(Records from a collection)
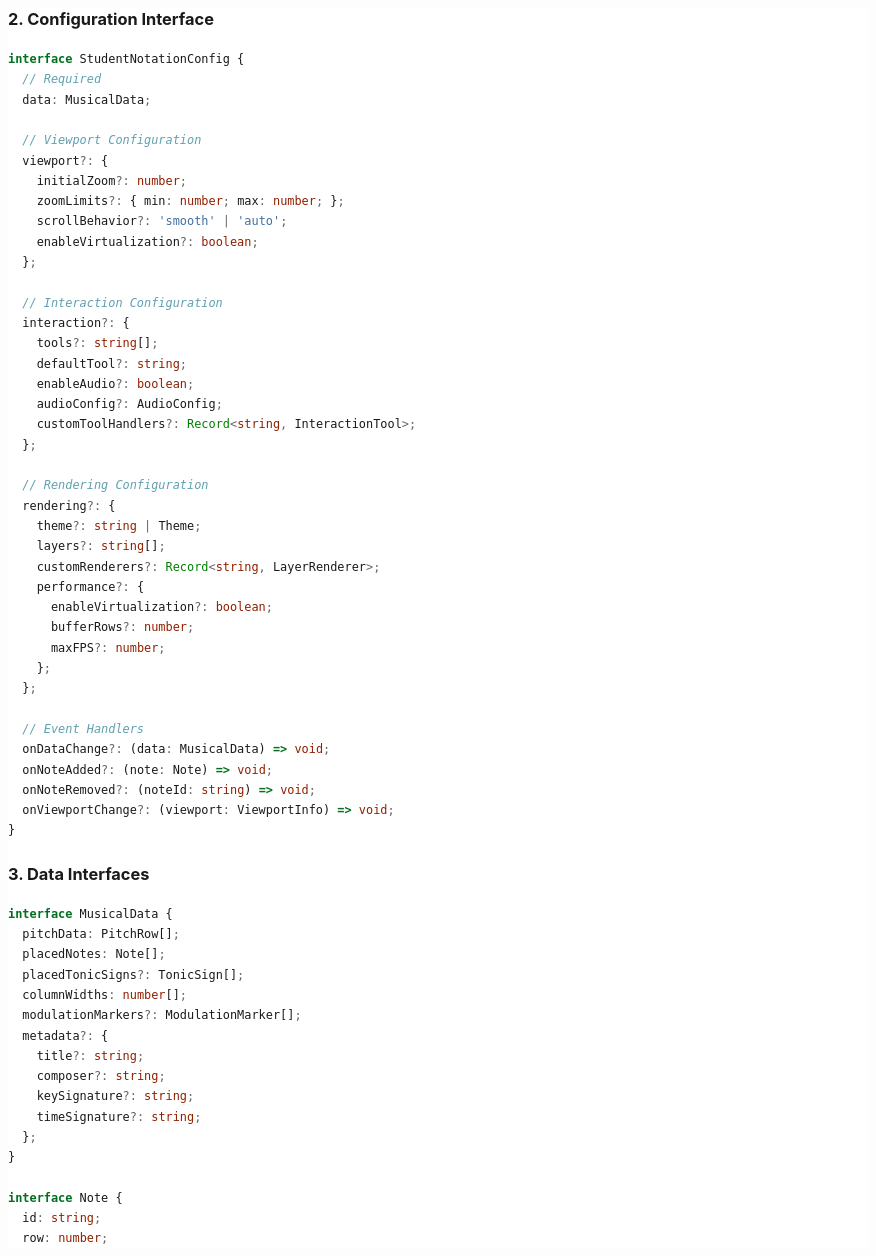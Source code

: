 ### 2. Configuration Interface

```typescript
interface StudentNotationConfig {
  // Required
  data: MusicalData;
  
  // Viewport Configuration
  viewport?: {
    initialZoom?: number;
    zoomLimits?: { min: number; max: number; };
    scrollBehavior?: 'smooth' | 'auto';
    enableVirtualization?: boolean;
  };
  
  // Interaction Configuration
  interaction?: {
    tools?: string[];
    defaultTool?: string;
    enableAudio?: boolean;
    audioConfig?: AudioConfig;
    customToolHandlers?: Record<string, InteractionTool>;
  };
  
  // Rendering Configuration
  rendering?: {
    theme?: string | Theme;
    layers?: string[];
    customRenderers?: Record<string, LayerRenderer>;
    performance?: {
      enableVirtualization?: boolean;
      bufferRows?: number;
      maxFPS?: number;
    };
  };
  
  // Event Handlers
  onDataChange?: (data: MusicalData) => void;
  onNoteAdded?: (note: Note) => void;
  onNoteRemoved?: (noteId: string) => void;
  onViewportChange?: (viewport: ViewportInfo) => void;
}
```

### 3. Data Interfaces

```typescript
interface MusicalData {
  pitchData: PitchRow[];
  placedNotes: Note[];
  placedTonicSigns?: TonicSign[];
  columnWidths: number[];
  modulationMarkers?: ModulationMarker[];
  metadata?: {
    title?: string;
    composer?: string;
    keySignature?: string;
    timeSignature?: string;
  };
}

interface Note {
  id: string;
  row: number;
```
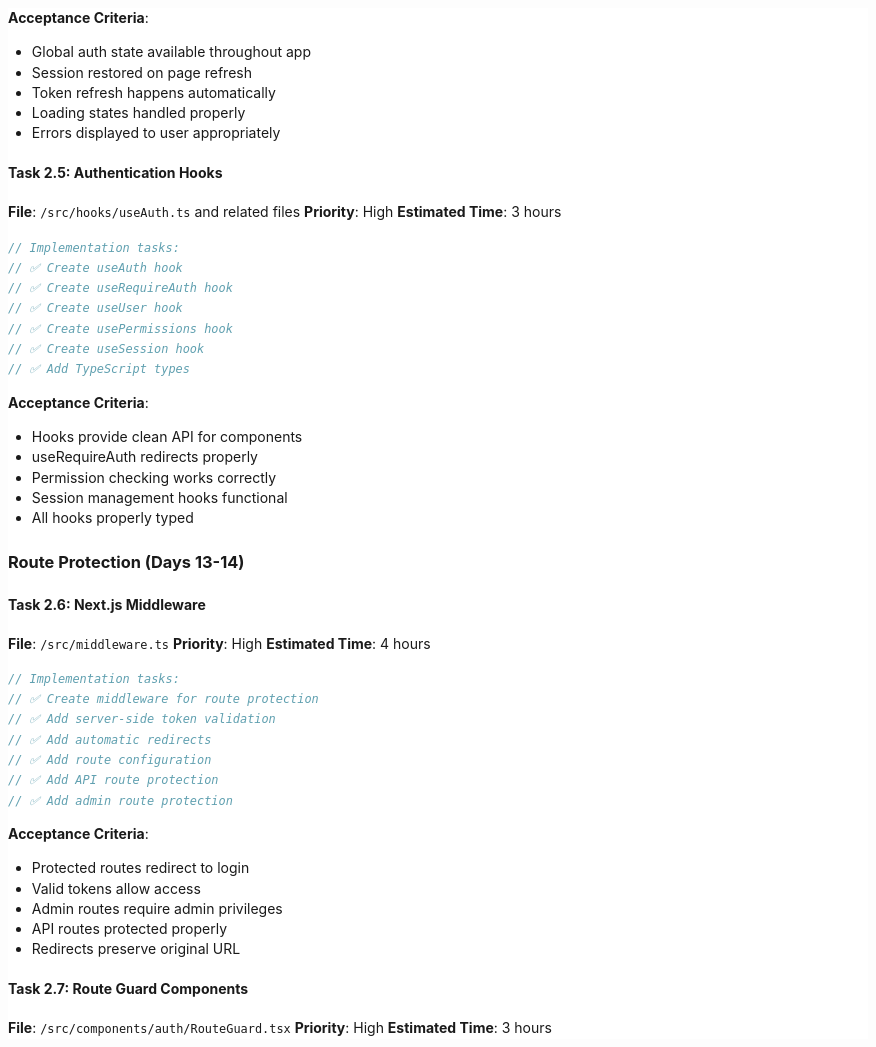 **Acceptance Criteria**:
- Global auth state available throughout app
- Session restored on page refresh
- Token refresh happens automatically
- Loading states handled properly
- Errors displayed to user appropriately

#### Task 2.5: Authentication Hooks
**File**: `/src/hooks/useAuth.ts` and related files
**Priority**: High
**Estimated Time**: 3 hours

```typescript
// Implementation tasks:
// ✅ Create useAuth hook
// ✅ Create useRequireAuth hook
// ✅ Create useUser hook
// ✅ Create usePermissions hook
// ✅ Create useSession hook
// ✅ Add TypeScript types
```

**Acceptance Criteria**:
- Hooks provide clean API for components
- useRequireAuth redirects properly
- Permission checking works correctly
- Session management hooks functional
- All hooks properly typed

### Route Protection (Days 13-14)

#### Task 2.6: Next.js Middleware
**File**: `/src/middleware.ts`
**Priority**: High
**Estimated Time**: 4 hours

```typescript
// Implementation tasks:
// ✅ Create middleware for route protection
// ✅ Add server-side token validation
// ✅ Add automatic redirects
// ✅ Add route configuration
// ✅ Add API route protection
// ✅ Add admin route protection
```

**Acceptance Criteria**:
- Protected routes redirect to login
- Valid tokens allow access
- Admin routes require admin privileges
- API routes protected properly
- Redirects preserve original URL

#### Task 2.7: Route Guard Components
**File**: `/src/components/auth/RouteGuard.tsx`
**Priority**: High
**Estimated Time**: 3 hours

[What the exercise asks] Copy out each line of the data that holds the string "properly".

[Solution for this exercise]
- Loading states handled properly
- useRequireAuth redirects properly
- All hooks properly typed
- API routes protected properly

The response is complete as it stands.